Menavigasi Deflasi di Tengah Efisiensi Anggaran
Selasa, 11 Februari 2025 - 12:38 WIB
Dinamika Efisiensi Anggaran
Kini, Indonesia menghadapi tantangan ekonomi yang kompleks dengan menurunnya jumlah uang beredar serta perubahan pola konsumsi masyarakat. Data Bank Indonesia menunjukkan bahwa posisi uang beredar dalam arti luas (M2) pada Desember 2024 mencapai Rp9.210,8 triliun, dengan pertumbuhan tahunan sebesar 4,4%, lebih rendah dibandingkan bulan sebelumnya yang mencapai 6,5%.
Artinya, kondisi tersebut mencerminkan semakin ketatnya likuiditas dalam perekonomian, yang dapat berdampak pada aktivitas konsumsi dan investasi dalam negeri. Begitu juga perubahan pola konsumsi masyarakat semakin terlihat dengan adanya kecenderungan menahan belanja, terutama untuk kebutuhan sekunder dan tersier seperti produk fesyen.
Sebaliknya, alokasi pengeluaran kini lebih berfokus pada sektor jasa, terutama kesehatan dan rekreasi. Pergeseran prioritas ini menunjukkan kehati-hatian masyarakat dalam mengelola keuangan mereka di tengah ketidakpastian ekonomi, yang pada gilirannya dapat berpengaruh terhadap kinerja sektor ritel dan manufaktur.

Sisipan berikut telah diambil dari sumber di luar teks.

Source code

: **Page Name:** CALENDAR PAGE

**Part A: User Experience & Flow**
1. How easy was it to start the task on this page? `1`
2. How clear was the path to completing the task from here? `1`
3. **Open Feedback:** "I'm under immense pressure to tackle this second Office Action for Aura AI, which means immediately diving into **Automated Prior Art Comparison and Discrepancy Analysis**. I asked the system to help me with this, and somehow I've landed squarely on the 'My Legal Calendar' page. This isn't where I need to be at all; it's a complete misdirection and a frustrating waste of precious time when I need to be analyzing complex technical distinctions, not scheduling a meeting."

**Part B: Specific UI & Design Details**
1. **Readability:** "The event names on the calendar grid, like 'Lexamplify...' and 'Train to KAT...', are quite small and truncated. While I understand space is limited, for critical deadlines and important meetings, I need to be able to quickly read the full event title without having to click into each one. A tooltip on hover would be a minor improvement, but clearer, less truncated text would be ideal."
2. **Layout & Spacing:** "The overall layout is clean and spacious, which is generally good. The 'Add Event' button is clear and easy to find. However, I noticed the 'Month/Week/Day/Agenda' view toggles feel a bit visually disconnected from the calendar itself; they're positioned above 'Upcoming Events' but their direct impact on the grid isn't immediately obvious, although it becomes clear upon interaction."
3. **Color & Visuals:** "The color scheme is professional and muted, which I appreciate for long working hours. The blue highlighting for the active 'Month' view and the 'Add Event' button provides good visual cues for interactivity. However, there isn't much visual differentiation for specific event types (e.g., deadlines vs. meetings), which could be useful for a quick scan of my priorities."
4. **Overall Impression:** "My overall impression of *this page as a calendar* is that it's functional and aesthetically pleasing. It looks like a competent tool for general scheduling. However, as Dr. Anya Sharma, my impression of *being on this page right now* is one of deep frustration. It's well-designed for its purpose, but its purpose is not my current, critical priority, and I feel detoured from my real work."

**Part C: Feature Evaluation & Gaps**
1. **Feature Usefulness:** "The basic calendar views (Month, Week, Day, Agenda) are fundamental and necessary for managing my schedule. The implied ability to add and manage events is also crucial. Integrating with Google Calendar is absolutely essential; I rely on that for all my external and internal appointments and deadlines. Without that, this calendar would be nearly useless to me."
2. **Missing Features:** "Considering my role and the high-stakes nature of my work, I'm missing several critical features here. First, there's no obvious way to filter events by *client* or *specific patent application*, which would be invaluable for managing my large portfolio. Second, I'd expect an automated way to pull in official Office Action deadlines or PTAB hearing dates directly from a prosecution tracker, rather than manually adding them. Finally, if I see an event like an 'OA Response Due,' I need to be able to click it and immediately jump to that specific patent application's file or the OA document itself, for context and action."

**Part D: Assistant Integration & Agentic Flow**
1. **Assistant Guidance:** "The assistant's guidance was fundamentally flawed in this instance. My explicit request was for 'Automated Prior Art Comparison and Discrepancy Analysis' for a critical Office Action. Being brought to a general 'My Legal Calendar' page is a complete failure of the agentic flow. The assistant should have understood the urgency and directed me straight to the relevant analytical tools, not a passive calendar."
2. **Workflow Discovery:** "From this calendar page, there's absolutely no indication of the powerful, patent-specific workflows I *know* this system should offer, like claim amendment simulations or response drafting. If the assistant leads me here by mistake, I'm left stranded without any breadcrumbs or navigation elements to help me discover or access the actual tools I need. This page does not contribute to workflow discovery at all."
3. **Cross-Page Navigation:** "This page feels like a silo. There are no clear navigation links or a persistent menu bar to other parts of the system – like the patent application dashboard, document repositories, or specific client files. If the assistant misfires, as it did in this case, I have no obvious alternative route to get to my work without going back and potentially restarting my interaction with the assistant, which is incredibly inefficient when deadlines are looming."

Tekanan ekonomi ini semakin berat dengan kebijakan efisiensi anggaran yang diterapkan oleh pemerintah. Presiden Prabowo Subianto telah menginstruksikan pemangkasan anggaran sebesar Rp306,7 triliun, atau sekitar 8% dari total belanja negara tahun 2025. Langkah tersebut dilakukan untuk mengalihkan dana ke program-program prioritas, salah satunya adalah Program Makan Bergizi Gratis (MBG) yang ditujukan untuk meningkatkan gizi anak-anak sekolah dan kelompok rentan lainnya.
Program MBG dirancang untuk memberikan makanan bergizi gratis kepada sekitar 19,47 juta penerima manfaat pada tahun pertamanya, dengan anggaran sebesar Rp71 triliun yang telah dialokasikan dalam APBN 2025. Oleh sebab itu, pemerintah memperketat belanja pada pos-pos yang dianggap kurang produktif, termasuk perjalanan dinas, pengadaan alat tulis kantor, dan kegiatan seremonial.
Di sisi lain, meskipun kebijakan efisiensi anggaran bertujuan untuk meningkatkan efektivitas pengelolaan keuangan negara, terdapat kekhawatiran bahwa pemotongan belanja negara secara drastis dapat mengurangi stimulus bagi pertumbuhan ekonomi. Artinya, dengan adanya penghematan anggaran, perekonomian tidak lagi dapat mengandalkan konsumsi pemerintah seperti sebelumnya, terutama setelah periode pemilu yang biasanya mendorong peningkatan belanja negara.
Salah satu sektor yang berpotensi mengalami dampak signifikan dari pemangkasan anggaran adalah infrastruktur. Pengurangan belanja pada Kementerian Pekerjaan Umum dan Perumahan Rakyat hingga 80% berisiko menghambat pemeliharaan serta pembangunan proyek infrastruktur strategis.
Padahal, infrastruktur memiliki efek pengganda (multiplier effect) yang besar, seperti meningkatkan kelancaran distribusi barang, efisiensi logistik, serta penciptaan lapangan kerja, yang secara langsung mendukung pertumbuhan ekonomi. Terlebih lagi, pembangunan infrastruktur di luar Pulau Jawa masih sangat diperlukan untuk mendorong pemerataan ekonomi dan meningkatkan konektivitas antarwilayah.